By now, the news is everywhere: the Pope has declared the mafia excommunicated from the Catholic Church: "Those who in their life have gone along the evil ways, as in the case of the mafia, they are not with God, they are excommunicated," he said on Saturday in the Italian city of Calabria. But did Francis really excommunicate the entire mafia from the Catholic Church?
Here are some things to consider.
Francis made the remarks during an outdoor mass in Calabria, the power base of the notorious mafia crime syndicate known as the 'Ndrangheta. Francis was in the area to meet with the family of a three-year-old boy who was gunned down last year by the mafia. Nicola "Coco" Campolongo, along with his grandfather and another adult, were shot in their heads. The car they were in was then doused in gasoline and set on fire.

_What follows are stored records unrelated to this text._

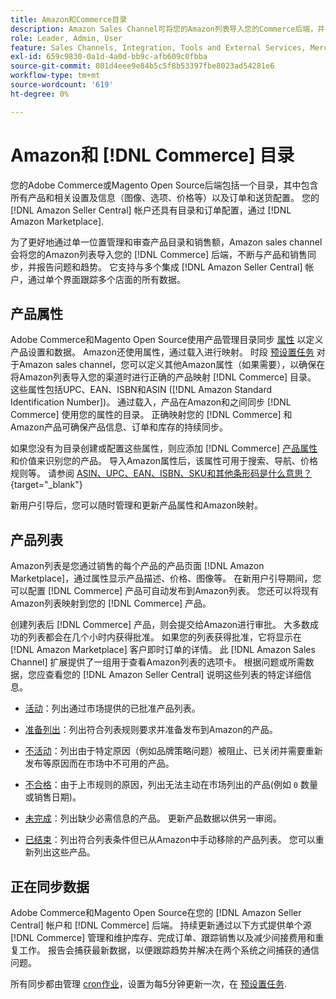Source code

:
 ```yaml
---
title: Amazon和Commerce目录
description: Amazon Sales Channel可将您的Amazon列表导入您的Commerce后端，并不断与产品和销售同步。
role: Leader, Admin, User
feature: Sales Channels, Integration, Tools and External Services, Merchandising, Catalogs
exl-id: 659c9830-0a1d-4a0d-bb9c-afb609c0fbba
source-git-commit: 801d4eee9e84b5c5f8b53397fbe8023ad54281e6
workflow-type: tm+mt
source-wordcount: '619'
ht-degree: 0%

---
```


# Amazon和 [!DNL Commerce] 目录

您的Adobe Commerce或Magento Open Source后端包括一个目录，其中包含所有产品和相关设置及信息（图像、选项、价格等）以及订单和送货配置。 您的 [!DNL Amazon Seller Central] 帐户还具有目录和订单配置，通过 [!DNL Amazon Marketplace].

为了更好地通过单一位置管理和审查产品目录和销售额，Amazon sales channel会将您的Amazon列表导入您的 [!DNL Commerce] 后端，不断与产品和销售同步，并报告问题和趋势。 它支持与多个集成 [!DNL Amazon Seller Central] 帐户，通过单个界面跟踪多个店面的所有数据。

## 产品属性

Adobe Commerce和Magento Open Source使用产品管理目录同步 [属性](https://experienceleague.adobe.com/docs/commerce-admin/catalog/product-attributes/product-attributes.html) 以定义产品设置和数据。 Amazon还使用属性，通过载入进行映射。 时段 [预设置任务](./amazon-pre-setup-tasks.md) 对于Amazon sales channel，您可以定义其他Amazon属性（如果需要），以确保在将Amazon列表导入您的渠道时进行正确的产品映射 [!DNL Commerce] 目录。 这些属性包括UPC、EAN、ISBN和ASIN ([!DNL Amazon Standard Identification Number])。 通过载入，产品在Amazon和之间同步 [!DNL Commerce] 使用您的属性的目录。 正确映射您的 [!DNL Commerce] 和Amazon产品可确保产品信息、订单和库存的持续同步。

如果您没有为目录创建或配置这些属性，则应添加 [!DNL Commerce] [产品属性](https://experienceleague.adobe.com/docs/commerce-admin/catalog/product-attributes/product-attributes.html) 和价值来识别您的产品。 导入Amazon属性后，该属性可用于搜索、导航、价格规则等。 请参阅 [ASIN、UPC、EAN、ISBN、SKU和其他条形码是什么意思？](https://sellerskills.com/multi-channel-operations/what-asin-upc-ean-isbn-sku-and-other-barcodes-mean/#what-is-isbn-number){target="_blank"}

新用户引导后，您可以随时管理和更新产品属性和Amazon映射。

## 产品列表

Amazon列表是您通过销售的每个产品的产品页面 [!DNL Amazon Marketplace]，通过属性显示产品描述、价格、图像等。 在新用户引导期间，您可以配置 [!DNL Commerce] 产品可自动发布到Amazon列表。 您还可以将现有Amazon列表映射到您的 [!DNL Commerce] 产品。

创建列表后 [!DNL Commerce] 产品，则会提交给Amazon进行审批。 大多数成功的列表都会在几个小时内获得批准。 如果您的列表获得批准，它将显示在 [!DNL Amazon Marketplace] 客户即时订单的详情。 此 [!DNL Amazon Sales Channel] 扩展提供了一组用于查看Amazon列表的选项卡。 根据问题或所需数据，您应查看您的 [!DNL Amazon Seller Central] 说明这些列表的特定详细信息。

- [活动](./active-listings.md)：列出通过市场提供的已批准产品列表。

- [准备列出](./ready-to-list.md)：列出符合列表规则要求并准备发布到Amazon的产品。

- [不活动](./inactive-listings.md)：列出由于特定原因（例如品牌策略问题）被阻止、已关闭并需要重新发布等原因而在市场中不可用的产品。

- [不合格](./ineligible-listings.md)：由于上市规则的原因，列出无法主动在市场列出的产品(例如 `0` 数量或销售日期)。

- [未完成](./incomplete-listings.md)：列出缺少必需信息的产品。 更新产品数据以供另一审阅。

- [已结束](./ended-listings.md)：列出符合列表条件但已从Amazon中手动移除的产品列表。 您可以重新列出这些产品。

## 正在同步数据

Adobe Commerce和Magento Open Source在您的 [!DNL Amazon Seller Central] 帐户和 [!DNL Commerce] 后端。 持续更新通过以下方式提供单个源 [!DNL Commerce] 管理和维护库存、完成订单、跟踪销售以及减少间接费用和重复工作。 报告会捕获最新数据，以便跟踪趋势并解决在两个系统之间捕获的通信问题。

所有同步都由管理 [cron作业](https://experienceleague.adobe.com/docs/commerce-admin/systems/tools/cron.html)，设置为每5分钟更新一次，在 [预设置任务](./amazon-pre-setup-tasks.md).

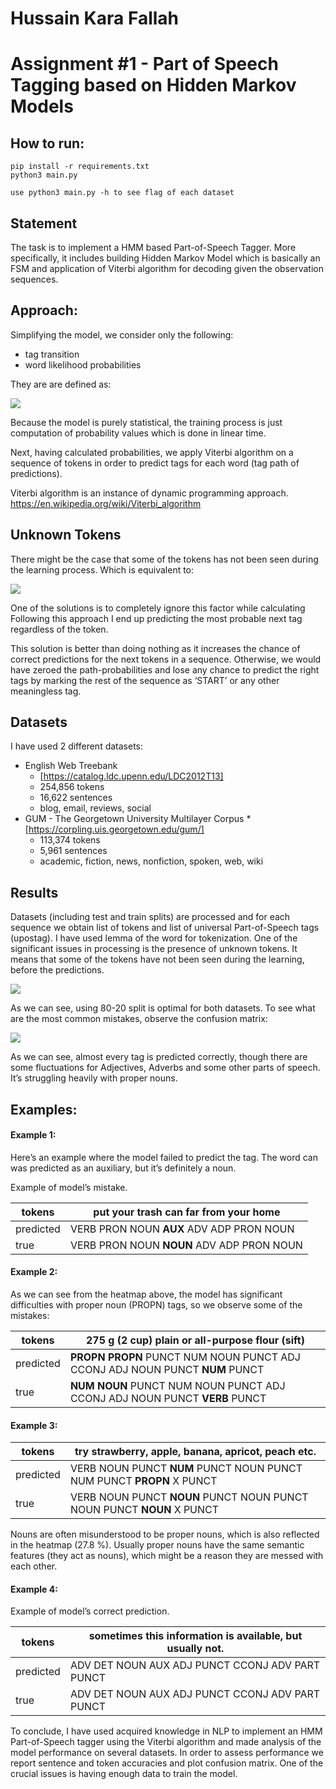 # Hussain Kara Fallah
# Assignment #1 - Part of Speech Tagging based on Hidden Markov Models

## How to run:
```
pip install -r requirements.txt
python3 main.py 

use python3 main.py -h to see flag of each dataset
```
## Statement
The task is to implement a HMM based Part-of-Speech Tagger. More specifically, it includes building Hidden Markov Model which is basically an FSM and application of  Viterbi algorithm for decoding given the observation sequences.

## Approach:
Simplifying the model, we consider only the following:
* tag transition 
* word likelihood probabilities 

They are are defined as:

![](https://i.imgur.com/O5I0czj.png)


Because the model is purely statistical, the training process is just computation of probability values which is done in linear time. 

Next, having calculated probabilities, we apply Viterbi algorithm on a sequence of tokens in order to predict tags for each word (tag path of predictions). 

Viterbi algorithm is an instance of dynamic programming approach. https://en.wikipedia.org/wiki/Viterbi_algorithm


## Unknown Tokens

There might be the case that some of the tokens has not been seen during the learning process. Which is equivalent to:

![](https://i.imgur.com/TsCj9Iu.png)


One of the solutions is to completely ignore this factor while calculating  Following this approach I end up predicting the most probable next tag regardless of the token. 

This solution is better than doing nothing as it increases the chance of correct predictions for the next tokens in a sequence. Otherwise, we would have zeroed the path-probabilities and lose any chance to predict the right tags by marking the rest of the sequence as ‘START’ or any other meaningless tag.

## Datasets

I have used 2 different datasets:
* English Web Treebank
    * [https://catalog.ldc.upenn.edu/LDC2012T13]
    * 254,856 tokens
    * 16,622 sentences
    * blog, email, reviews, social 
* GUM - The Georgetown University Multilayer Corpus
        * [https://corpling.uis.georgetown.edu/gum/]
    * 113,374 tokens
    * 5,961 sentences
    * academic, fiction, news, nonfiction, spoken, web, wiki 
    
## Results


Datasets (including test and train splits) are processed and for each sequence we obtain list of tokens and list of universal Part-of-Speech tags (upostag). I have used lemma of the word for tokenization. 
One of the significant issues in processing is the presence of unknown tokens. It means that some of the tokens have not been seen during the learning, before the predictions.

![](https://i.imgur.com/BuznGBx.png)


As we can see, using 80-20 split is optimal for both datasets. To see what are the most common mistakes, observe the confusion matrix:

![](https://i.imgur.com/iTIpRmi.png)

As we can see, almost every tag is predicted correctly, though there are some fluctuations for Adjectives, Adverbs and some other parts of speech. It’s struggling heavily with proper nouns.


## Examples:

#### Example 1:
Here’s an example where the model failed to predict the tag. The word can was predicted as an auxiliary, but it’s definitely a noun.


Example of model’s mistake.


| tokens    | put your trash can far from your home |
| --------- | ------------------------------------- |
| predicted | VERB PRON NOUN **AUX** ADV ADP PRON NOUN  |
| true      | VERB PRON NOUN **NOUN** ADV ADP PRON NOUN |

#### Example 2:


As we can see from the heatmap above, the model has significant difficulties with proper noun (PROPN) tags, so we observe some of the mistakes:

| tokens    | 275 g (2 cup) plain or all-purpose flour (sift)                                 |
| --------- | ------------------------------------------------------------------------------- |
| predicted | **PROPN** **PROPN** PUNCT NUM NOUN PUNCT ADJ CCONJ ADJ NOUN PUNCT **NUM** PUNCT |
| true      | **NUM** **NOUN** PUNCT NUM NOUN PUNCT ADJ CCONJ ADJ NOUN PUNCT **VERB** PUNCT   |

#### Example 3:

| tokens    | try strawberry, apple, banana, apricot, peach etc.                    |
| --------- | --------------------------------------------------------------------- |
| predicted | VERB NOUN PUNCT **NUM** PUNCT NOUN PUNCT NUM PUNCT **PROPN** X PUNCT  |
| true      | VERB NOUN PUNCT **NOUN** PUNCT NOUN PUNCT NOUN PUNCT **NOUN** X PUNCT |

Nouns are often misunderstood to be proper nouns, which is also reflected in the heatmap (27.8 %). Usually proper nouns have the same semantic features (they act as nouns), which might be a reason they are messed with each other. 


#### Example 4:

Example of model’s correct prediction.

| tokens    | sometimes this information is available, but usually not. |
| --------- | --------------------------------------------------------- |
| predicted | ADV DET NOUN AUX ADJ PUNCT CCONJ ADV PART PUNCT           |
| true      | ADV DET NOUN AUX ADJ PUNCT CCONJ ADV PART PUNCT           |


To conclude, I have used acquired knowledge in NLP to implement an HMM Part-of-Speech tagger using the Viterbi algorithm and made analysis of the model performance on several datasets. In order to assess performance we report sentence and token accuracies and plot confusion matrix. One of the crucial issues is having enough data to train the model.



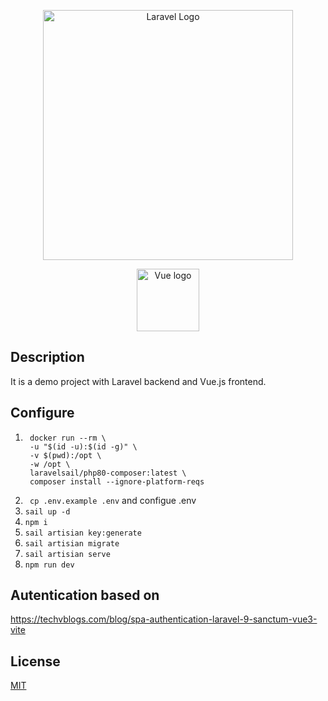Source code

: <p align="center"><a href="https://laravel.com" target="_blank"><img src="https://raw.githubusercontent.com/laravel/art/master/logo-lockup/5%20SVG/2%20CMYK/1%20Full%20Color/laravel-logolockup-cmyk-red.svg" width="400" alt="Laravel Logo"></a></p>
<p align="center"><a href="https://vuejs.org" target="_blank" rel="noopener noreferrer"><img width="100" src="https://vuejs.org/images/logo.png" alt="Vue logo"></a></p>

## Description
It is a demo project with Laravel backend and Vue.js frontend.

## Configure
1. ```console
    docker run --rm \
    -u "$(id -u):$(id -g)" \
    -v $(pwd):/opt \
    -w /opt \
    laravelsail/php80-composer:latest \
    composer install --ignore-platform-reqs
    ```
2. ``` cp .env.example .env``` and configue .env
3. ``` sail up -d ```
4. ``` npm i ```
5. ``` sail artisian key:generate ```
6. ``` sail artisian migrate ```
7. ``` sail artisian serve ```
8. ``` npm run dev ```

## Autentication based on
https://techvblogs.com/blog/spa-authentication-laravel-9-sanctum-vue3-vite

## License

[MIT](https://opensource.org/licenses/MIT)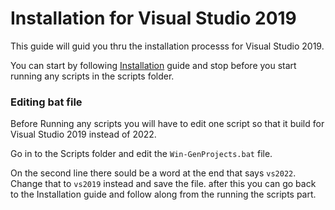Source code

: # Installation for Visual Studio 2019

This guide will guid you thru the installation processs for Visual Studio 2019.

You can start by following [Installation](./installation.md) guide and stop before you start running any scripts in the scripts folder.

### **Editing bat file**

Before Running any scripts you will have to edit one script so that it build for Visual Studio 2019 instead of 2022.

Go in to the Scripts folder and edit the ```Win-GenProjects.bat``` file.

On the second line there sould be a word at the end that says ```vs2022```.  Change that to ```vs2019``` instead and save the file. after this you can go back to the Installation guide and follow along from the running the scripts part.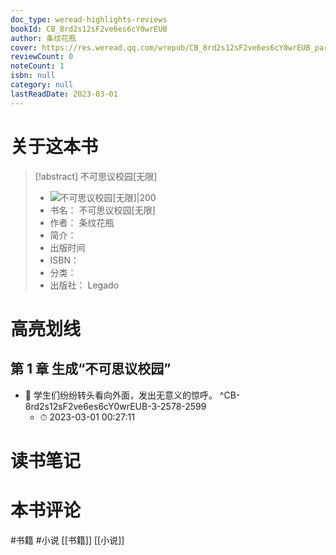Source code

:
 ```yaml
---
doc_type: weread-highlights-reviews
bookId: CB_8rd2s12sF2ve6es6cY0wrEUB
author: 条纹花瓶
cover: https://res.weread.qq.com/wrepub/CB_8rd2s12sF2ve6es6cY0wrEUB_parsecover
reviewCount: 0
noteCount: 1
isbn: null
category: null
lastReadDate: 2023-03-01
---
```

# 关于这本书
> [!abstract] 不可思议校园[无限]
> - ![ 不可思议校园[无限]|200](https://res.weread.qq.com/wrepub/CB_8rd2s12sF2ve6es6cY0wrEUB_parsecover)
> - 书名： 不可思议校园[无限]
> - 作者： 条纹花瓶
> - 简介： 
> - 出版时间 
> - ISBN： 
> - 分类： 
> - 出版社： Legado

# 高亮划线

## 第 1 章 生成“不可思议校园”


- 📌 学生们纷纷转头看向外面，发出无意义的惊呼。 ^CB-8rd2s12sF2ve6es6cY0wrEUB-3-2578-2599
    - ⏱ 2023-03-01 00:27:11 
# 读书笔记

# 本书评论
#书籍 #小说 [[书籍]]  [[小说]] 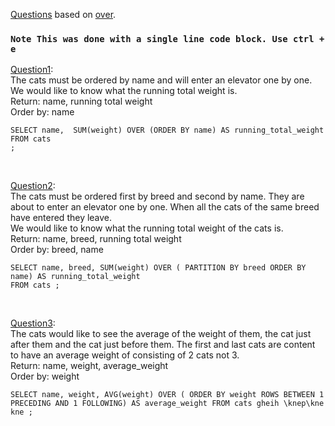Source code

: [Questions](https://www.windowfunctions.com/questions/over/) based on [over](https://docs.microsoft.com/en-us/sql/t-sql/queries/select-over-clause-transact-sql?view=sql-server-ver15).
### `Note This was done with a single line code block. Use ctrl + e`

[Question1](https://www.windowfunctions.com/questions/over/0): \
The cats must be ordered by name and will enter an elevator one by one. We would like to know what the running total weight is.\
Return: name, running total weight\
Order by: name

```
SELECT name,  SUM(weight) OVER (ORDER BY name) AS running_total_weight
FROM cats
;
```

<br>

[Question2](https://www.windowfunctions.com/questions/over/1): \
The cats must be ordered first by breed and second by name. They are about to enter an elevator one by one. When all the cats of the same breed have entered they leave. \
We would like to know what the running total weight of the cats is. \
Return: name, breed, running total weight \
Order by: breed, name

```
SELECT name, breed, SUM(weight) OVER ( PARTITION BY breed ORDER BY name) AS running_total_weight
FROM cats ;
```

<br>

[Question3](https://www.windowfunctions.com/questions/over/2): \
The cats would like to see the average of the weight of them, the cat just after them and the cat just before them.
The first and last cats are content to have an average weight of consisting of 2 cats not 3. \
Return: name, weight, average_weight \
Order by: weight

`SELECT name, weight, AVG(weight) OVER ( ORDER BY weight ROWS BETWEEN 1 PRECEDING AND 1 FOLLOWING) AS average_weight
FROM cats
gheih
\knep\kne
kne
;`


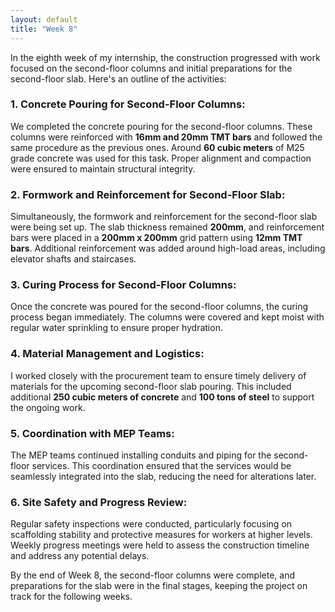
 ```yaml
---
layout: default
title: "Week 8"
---
```


In the eighth week of my internship, the construction progressed with work focused on the second-floor columns and initial preparations for the second-floor slab. Here's an outline of the activities:

### **1. Concrete Pouring for Second-Floor Columns:**
We completed the concrete pouring for the second-floor columns. These columns were reinforced with **16mm and 20mm TMT bars** and followed the same procedure as the previous ones. Around **60 cubic meters** of M25 grade concrete was used for this task. Proper alignment and compaction were ensured to maintain structural integrity.

### **2. Formwork and Reinforcement for Second-Floor Slab:**
Simultaneously, the formwork and reinforcement for the second-floor slab were being set up. The slab thickness remained **200mm**, and reinforcement bars were placed in a **200mm x 200mm** grid pattern using **12mm TMT bars**. Additional reinforcement was added around high-load areas, including elevator shafts and staircases.

### **3. Curing Process for Second-Floor Columns:**
Once the concrete was poured for the second-floor columns, the curing process began immediately. The columns were covered and kept moist with regular water sprinkling to ensure proper hydration.

### **4. Material Management and Logistics:**
I worked closely with the procurement team to ensure timely delivery of materials for the upcoming second-floor slab pouring. This included additional **250 cubic meters of concrete** and **100 tons of steel** to support the ongoing work.

### **5. Coordination with MEP Teams:**
The MEP teams continued installing conduits and piping for the second-floor services. This coordination ensured that the services would be seamlessly integrated into the slab, reducing the need for alterations later.

### **6. Site Safety and Progress Review:**
Regular safety inspections were conducted, particularly focusing on scaffolding stability and protective measures for workers at higher levels. Weekly progress meetings were held to assess the construction timeline and address any potential delays.

By the end of Week 8, the second-floor columns were complete, and preparations for the slab were in the final stages, keeping the project on track for the following weeks.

Though his comments were harsh, they really shouldn't come as a shock. One of the defining themes of Francis' papacy has been his consistent call for economic justice, which, on many occasions, has manifested itself in his indictment of economic exploitation — something the mafia is known for. As Eric J. Lyman reported for USA Today, the 'Ndrangheta, with a reach extending stretching as far as Germany and Austria, amasses a revenue of around $75 billion — about 3.5 percent of Italy's gross domestic product. According to CNN, much of this profit comes from the global cocaine trade. The 'Ndrangheta, which number around 6,000 members, specialize in drug trafficking, murder, bombings, counterfeiting, gambling, frauds, thefts, labor racketeering, and loansharking, according to an FBI profile. It makes sense, then, that such a corrupt organization would receive condemnation from the Pontiff of the poor.
But Francis' critique of the mafia should not be seen as an official excommunication, according to Chad Pecknold, an assistant professor of theology at Catholic University of America. In Roman Catholicism, an official excommunication is a strict censure that deprives the excommunicated of fellowship with the rest of the Church body. When a Church member is excommunicated, she is not allowed to take communion. Excommunication, though severe, is not irreversible. According to Canon Law, the censure is "medicinal," meaning it's given to a Catholic in the hopes of urging him to repentance.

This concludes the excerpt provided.